Most of the literature about meditation is written by experienced practitioners and teachers who have successfully passed through the difficulties and obstacles involved in a long term practice. They want to inspire us to embark on this journey. And they do! On the other hand sometimes one needs to talk to people who are where you are in the process. I’ve been reading about meditation and mindfulness for maybe fifteen years, dabbling in it – here a day, there a day of sitting for 15 minutes at home – for about the same amount of time. But about four years ago I took the plunge and attended a seven day silent meditation retreat. Since then I crave to meditate and I do it every day. However, in the slow moving world of mindfulness, four years is not a long time. I am only a beginner.
Meditation as a tool for calming both the anxious body and the fearful mind has been moving into mainstream psychological theory and counseling practice for many years. This integration grew more rapid when, about ten years ago, certain cognitive-behavioral therapists discovered that some of their goals were shared by Buddhist psychology and practice. One of these goals, the most obvious, is to help the client (CBT) or practitioner (Buddhism) gain perspective on the endlessly chattering mind. As a meditation teacher of mind said to me recently, “The mind is shameless.”
The mind will tell you that you’ll never be loved, you’ll die poor and alone, you said a stupid thing yesterday and an even stupider thing the day before. The mind will tell you that you’re better than that person and worse than this one, that you need more and you’ll never have enough. The mind will keep you busy all your days evaluating, comparing and fearing while you barely regard what you actually have, love and experience.
However, knowing that this is so doesn’t silence the chatter and doesn’t protect us from getting lost in it. In fact, knowing that this chatter is merely mental ephemera sometimes makes me feel worse. On days when I can’t get away from its power, days when my mind is making me want to weep with the tale of my epic limitations, knowing that this bad feeling is futile only increases my misery. Neuroscientists tell us that the mind likes to do what it’s done before. Once is a novelty, twice begins a pattern, twenty times is a groove, twenty million times is adult life. My mind has been making a self-critical pattern and patter for many decades. Fortunately, the same neuroscientists tell us that we can make new circuits that can become new patterns, then new grooves, ditches even, riverbeds, canyons! But it’s not easy.

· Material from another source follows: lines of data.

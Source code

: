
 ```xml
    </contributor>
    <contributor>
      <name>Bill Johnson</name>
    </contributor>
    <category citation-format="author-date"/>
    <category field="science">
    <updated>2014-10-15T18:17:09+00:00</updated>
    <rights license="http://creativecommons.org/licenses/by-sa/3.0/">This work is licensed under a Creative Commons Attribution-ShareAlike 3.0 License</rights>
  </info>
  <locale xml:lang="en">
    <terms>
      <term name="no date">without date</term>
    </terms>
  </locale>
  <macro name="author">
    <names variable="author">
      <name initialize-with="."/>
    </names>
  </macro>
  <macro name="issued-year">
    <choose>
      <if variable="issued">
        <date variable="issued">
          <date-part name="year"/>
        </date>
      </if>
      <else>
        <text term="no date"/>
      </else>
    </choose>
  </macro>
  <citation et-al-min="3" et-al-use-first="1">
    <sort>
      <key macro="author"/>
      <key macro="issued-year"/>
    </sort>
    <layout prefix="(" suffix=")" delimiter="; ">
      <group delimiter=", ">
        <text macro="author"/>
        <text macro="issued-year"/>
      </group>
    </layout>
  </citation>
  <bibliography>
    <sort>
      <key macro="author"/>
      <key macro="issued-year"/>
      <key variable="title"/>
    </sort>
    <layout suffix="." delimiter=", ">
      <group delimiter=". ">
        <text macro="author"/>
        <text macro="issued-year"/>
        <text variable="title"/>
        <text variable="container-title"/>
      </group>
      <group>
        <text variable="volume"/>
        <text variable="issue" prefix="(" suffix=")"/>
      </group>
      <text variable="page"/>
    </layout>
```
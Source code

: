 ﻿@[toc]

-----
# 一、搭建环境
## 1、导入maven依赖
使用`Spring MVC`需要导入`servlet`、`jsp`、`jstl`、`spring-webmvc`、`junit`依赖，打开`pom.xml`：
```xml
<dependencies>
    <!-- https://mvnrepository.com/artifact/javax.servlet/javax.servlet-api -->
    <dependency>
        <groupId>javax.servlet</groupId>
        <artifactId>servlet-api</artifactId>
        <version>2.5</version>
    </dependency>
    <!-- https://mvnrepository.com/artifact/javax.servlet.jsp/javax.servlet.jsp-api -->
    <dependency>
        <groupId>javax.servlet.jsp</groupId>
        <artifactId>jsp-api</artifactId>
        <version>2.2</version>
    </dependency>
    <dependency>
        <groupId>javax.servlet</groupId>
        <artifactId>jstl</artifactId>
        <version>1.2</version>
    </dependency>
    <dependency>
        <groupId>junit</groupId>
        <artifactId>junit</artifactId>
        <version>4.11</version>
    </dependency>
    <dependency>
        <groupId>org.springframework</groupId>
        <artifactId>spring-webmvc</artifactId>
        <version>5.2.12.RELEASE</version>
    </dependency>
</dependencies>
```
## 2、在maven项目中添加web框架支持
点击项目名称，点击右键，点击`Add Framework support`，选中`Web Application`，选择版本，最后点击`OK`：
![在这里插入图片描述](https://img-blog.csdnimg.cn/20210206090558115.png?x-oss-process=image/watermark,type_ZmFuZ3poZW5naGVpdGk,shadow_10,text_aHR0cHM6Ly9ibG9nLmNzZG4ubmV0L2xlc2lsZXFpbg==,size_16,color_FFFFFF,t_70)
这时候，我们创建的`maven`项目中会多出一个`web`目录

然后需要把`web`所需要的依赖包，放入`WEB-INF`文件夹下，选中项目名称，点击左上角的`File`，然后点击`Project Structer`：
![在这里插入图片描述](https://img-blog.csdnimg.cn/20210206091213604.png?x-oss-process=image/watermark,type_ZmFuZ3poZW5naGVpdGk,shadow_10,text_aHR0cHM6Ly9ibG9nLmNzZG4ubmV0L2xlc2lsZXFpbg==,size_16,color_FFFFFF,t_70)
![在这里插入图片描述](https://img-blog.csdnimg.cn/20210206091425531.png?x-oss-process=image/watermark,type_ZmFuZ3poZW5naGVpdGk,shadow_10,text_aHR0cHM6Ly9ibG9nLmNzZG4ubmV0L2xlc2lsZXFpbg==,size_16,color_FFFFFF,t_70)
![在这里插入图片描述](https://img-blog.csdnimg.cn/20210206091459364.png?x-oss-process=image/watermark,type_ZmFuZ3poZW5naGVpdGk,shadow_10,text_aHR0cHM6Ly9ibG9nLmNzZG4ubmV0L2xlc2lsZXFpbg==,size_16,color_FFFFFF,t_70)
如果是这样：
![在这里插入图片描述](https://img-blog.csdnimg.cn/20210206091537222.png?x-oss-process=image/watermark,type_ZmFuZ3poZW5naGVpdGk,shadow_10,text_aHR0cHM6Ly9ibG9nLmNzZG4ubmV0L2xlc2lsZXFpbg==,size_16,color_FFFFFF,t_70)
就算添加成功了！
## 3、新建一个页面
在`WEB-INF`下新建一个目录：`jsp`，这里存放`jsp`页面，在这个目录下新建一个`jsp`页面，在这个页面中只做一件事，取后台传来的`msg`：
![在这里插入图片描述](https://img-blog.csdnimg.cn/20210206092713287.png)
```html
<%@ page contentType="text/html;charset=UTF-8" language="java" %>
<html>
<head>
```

In the very good self-help book Feeling Good, David Burns the cognitive-behavioral psychiatrist offers many verbal exercises for creating new grooves in the chattering mind which are quieter, kinder and both more optimistic and more realistic. In the equally good book Mindfulness for Beginners Jon Kabat-Zinn an experienced meditator and creator of innovative meditation programs, will tell you how to accomplish the same thing from the perspective of Buddhist psychology. Either way works, neither is a miracle cure. Either way takes persistence and time and, usually, the support of others.
In the Goddard Psychology & Counseling program a student will study these two points of view along with many others. We also encourage all students to focus on the many recent research findings on common factors that demonstrate that all forms of counseling can be equally effective providing the common factors are in place. The common factors begin with the profound importance of the supportive, counseling relationship.